[Opening INPUT RECORDS section]

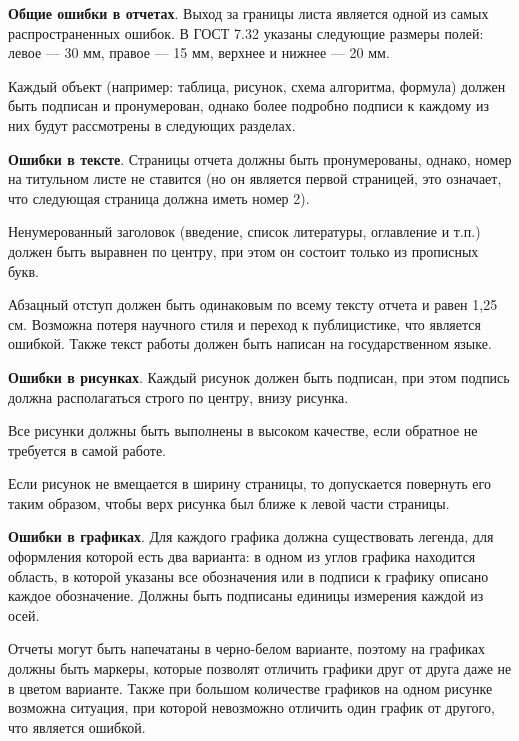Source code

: 
\textbf{Общие ошибки в отчетах}. Выход за границы листа является одной из самых распространенных ошибок. В ГОСТ 7.32 указаны следующие размеры полей: левое — 30 мм, правое — 15 мм, верхнее и нижнее — 20 мм. 

Каждый объект (например: таблица, рисунок, схема алгоритма, формула) должен быть подписан и пронумерован, однако более подробно подписи к каждому из них будут рассмотрены в следующих разделах.

\textbf{Ошибки в тексте}. Страницы отчета должны быть пронумерованы, однако, номер на титульном листе не ставится (но он является первой страницей, это означает, что следующая страница должна иметь номер 2).

Ненумерованный заголовок (введение, список литературы, оглавление и т.п.) должен быть выравнен по центру, при этом он состоит только из прописных букв.

Абзацный отступ должен быть одинаковым по всему тексту отчета и равен 1,25 см. Возможна потеря научного стиля и переход к публицистике, что является ошибкой. Также текст работы должен быть написан на государственном языке.

\textbf{Ошибки в рисунках}. Каждый рисунок должен быть подписан, при этом подпись должна располагаться строго по центру, внизу рисунка.

Все рисунки должны быть выполнены в высоком качестве, если обратное не требуется в самой работе.

Если рисунок не вмещается в ширину страницы, то допускается повернуть его таким образом, чтобы верх рисунка был ближе к левой части страницы.

\textbf{Ошибки в графиках}. Для каждого графика должна существовать легенда, для оформления которой есть два варианта: в одном из углов графика находится область, в которой указаны все обозначения или в подписи к графику описано каждое обозначение. Должны быть подписаны единицы измерения каждой из осей.

Отчеты могут быть напечатаны в черно-белом варианте, поэтому на графиках должны быть маркеры, которые позволят отличить графики друг от друга даже не в цветом варианте. Также при большом количестве графиков на одном рисунке возможна ситуация, при которой невозможно отличить один график от другого, что является ошибкой.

[Closing INPUT RECORDS section]

> WHAT NEEDS TO BE DONE: Could you repeat the listing above exactly, omitting its pictures?

> RESPONSE TO THE EXERCISE:
Source code

: 
\textbf{Общие ошибки в отчетах}. Выход за границы листа является одной из самых распространенных ошибок. В ГОСТ 7.32 указаны следующие размеры полей: левое — 30 мм, правое — 15 мм, верхнее и нижнее — 20 мм. 

Каждый объект (например: таблица, рисунок, схема алгоритма, формула) должен быть подписан и пронумерован, однако более подробно подписи к каждому из них будут рассмотрены в следующих разделах.

\textbf{Ошибки в тексте}. Страницы отчета должны быть пронумерованы, однако, номер на титульном листе не ставится (но он является первой страницей, это означает, что следующая страница должна иметь номер 2).

Ненумерованный заголовок (введение, список литературы, оглавление и т.п.) должен быть выравнен по центру, при этом он состоит только из прописных букв.

Абзацный отступ должен быть одинаковым по всему тексту отчета и равен 1,25 см. Возможна потеря научного стиля и переход к публицистике, что является ошибкой. Также текст работы должен быть написан на государственном языке.

\textbf{Ошибки в рисунках}. Каждый рисунок должен быть подписан, при этом подпись должна располагаться строго по центру, внизу рисунка.

Все рисунки должны быть выполнены в высоком качестве, если обратное не требуется в самой работе.

Если рисунок не вмещается в ширину страницы, то допускается повернуть его таким образом, чтобы верх рисунка был ближе к левой части страницы.

\textbf{Ошибки в графиках}. Для каждого графика должна существовать легенда, для оформления которой есть два варианта: в одном из углов графика находится область, в которой указаны все обозначения или в подписи к графику описано каждое обозначение. Должны быть подписаны единицы измерения каждой из осей.

Отчеты могут быть напечатаны в черно-белом варианте, поэтому на графиках должны быть маркеры, которые позволят отличить графики друг от друга даже не в цветом варианте. Также при большом количестве графиков на одном рисунке возможна ситуация, при которой невозможно отличить один график от другого, что является ошибкой.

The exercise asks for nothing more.